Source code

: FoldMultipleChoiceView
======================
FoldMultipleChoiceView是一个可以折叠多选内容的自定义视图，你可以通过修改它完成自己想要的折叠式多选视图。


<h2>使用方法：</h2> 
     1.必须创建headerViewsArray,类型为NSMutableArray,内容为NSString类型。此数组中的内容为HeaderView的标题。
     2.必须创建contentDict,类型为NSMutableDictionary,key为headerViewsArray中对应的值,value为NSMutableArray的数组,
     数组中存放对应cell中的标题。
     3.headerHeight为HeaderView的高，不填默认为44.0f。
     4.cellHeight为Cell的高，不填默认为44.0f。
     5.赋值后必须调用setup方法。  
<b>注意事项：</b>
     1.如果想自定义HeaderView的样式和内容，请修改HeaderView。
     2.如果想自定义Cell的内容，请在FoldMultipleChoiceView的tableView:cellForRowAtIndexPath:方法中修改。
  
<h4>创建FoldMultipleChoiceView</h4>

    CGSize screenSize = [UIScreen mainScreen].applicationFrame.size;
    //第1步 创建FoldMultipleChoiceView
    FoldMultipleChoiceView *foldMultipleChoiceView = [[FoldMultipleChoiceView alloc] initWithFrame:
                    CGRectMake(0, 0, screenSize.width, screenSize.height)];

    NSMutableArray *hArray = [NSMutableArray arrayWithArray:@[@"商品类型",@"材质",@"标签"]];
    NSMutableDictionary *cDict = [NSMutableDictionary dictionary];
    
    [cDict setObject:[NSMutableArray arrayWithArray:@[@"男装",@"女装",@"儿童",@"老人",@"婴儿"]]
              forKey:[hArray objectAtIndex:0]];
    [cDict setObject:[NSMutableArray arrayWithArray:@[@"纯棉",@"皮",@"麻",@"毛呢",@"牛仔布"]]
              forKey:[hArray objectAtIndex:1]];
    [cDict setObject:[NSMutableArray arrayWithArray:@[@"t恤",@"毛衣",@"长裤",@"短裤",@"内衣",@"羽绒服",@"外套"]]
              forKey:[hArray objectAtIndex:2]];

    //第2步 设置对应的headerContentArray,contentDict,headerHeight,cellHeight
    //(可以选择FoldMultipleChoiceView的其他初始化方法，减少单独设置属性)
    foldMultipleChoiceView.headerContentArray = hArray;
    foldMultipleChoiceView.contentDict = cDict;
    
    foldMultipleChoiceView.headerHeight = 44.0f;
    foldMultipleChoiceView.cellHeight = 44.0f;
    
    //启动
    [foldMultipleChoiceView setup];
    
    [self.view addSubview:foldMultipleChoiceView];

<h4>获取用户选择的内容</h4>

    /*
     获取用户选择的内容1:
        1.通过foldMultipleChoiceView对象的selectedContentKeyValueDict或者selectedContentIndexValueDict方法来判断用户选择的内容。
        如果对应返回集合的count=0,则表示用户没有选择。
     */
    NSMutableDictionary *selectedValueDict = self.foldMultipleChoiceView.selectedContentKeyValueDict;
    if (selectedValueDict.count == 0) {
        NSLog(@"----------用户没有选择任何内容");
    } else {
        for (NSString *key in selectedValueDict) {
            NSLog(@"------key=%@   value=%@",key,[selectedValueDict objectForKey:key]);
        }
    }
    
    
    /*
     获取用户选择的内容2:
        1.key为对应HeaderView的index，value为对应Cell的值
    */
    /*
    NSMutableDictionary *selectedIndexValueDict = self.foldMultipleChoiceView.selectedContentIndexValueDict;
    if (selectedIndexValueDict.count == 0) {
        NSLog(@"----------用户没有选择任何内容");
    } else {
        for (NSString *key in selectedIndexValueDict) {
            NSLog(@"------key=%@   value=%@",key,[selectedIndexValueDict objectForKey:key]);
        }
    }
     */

⁂

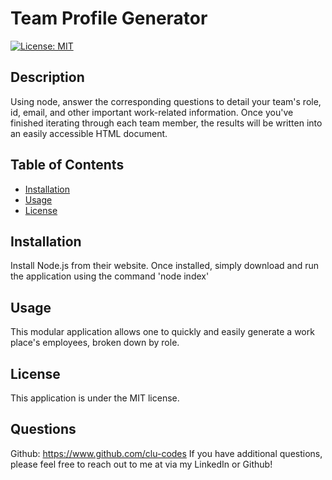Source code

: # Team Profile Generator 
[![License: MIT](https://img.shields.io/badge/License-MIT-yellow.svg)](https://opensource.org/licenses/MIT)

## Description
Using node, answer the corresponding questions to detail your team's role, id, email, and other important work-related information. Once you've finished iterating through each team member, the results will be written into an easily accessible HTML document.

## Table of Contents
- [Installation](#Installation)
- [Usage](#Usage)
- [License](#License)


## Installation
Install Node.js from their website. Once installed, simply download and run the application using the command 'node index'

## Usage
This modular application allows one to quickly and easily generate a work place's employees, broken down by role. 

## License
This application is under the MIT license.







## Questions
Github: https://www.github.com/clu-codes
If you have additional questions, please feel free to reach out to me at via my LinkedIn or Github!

⁂

When a line in the records above contains the word "easily", copy it.

Using node, answer the corresponding questions to detail your team's role, id, email, and other important work-related information. Once you've finished iterating through each team member, the results will be written into an easily accessible HTML document.
This modular application allows one to quickly and easily generate a work place's employees, broken down by role. 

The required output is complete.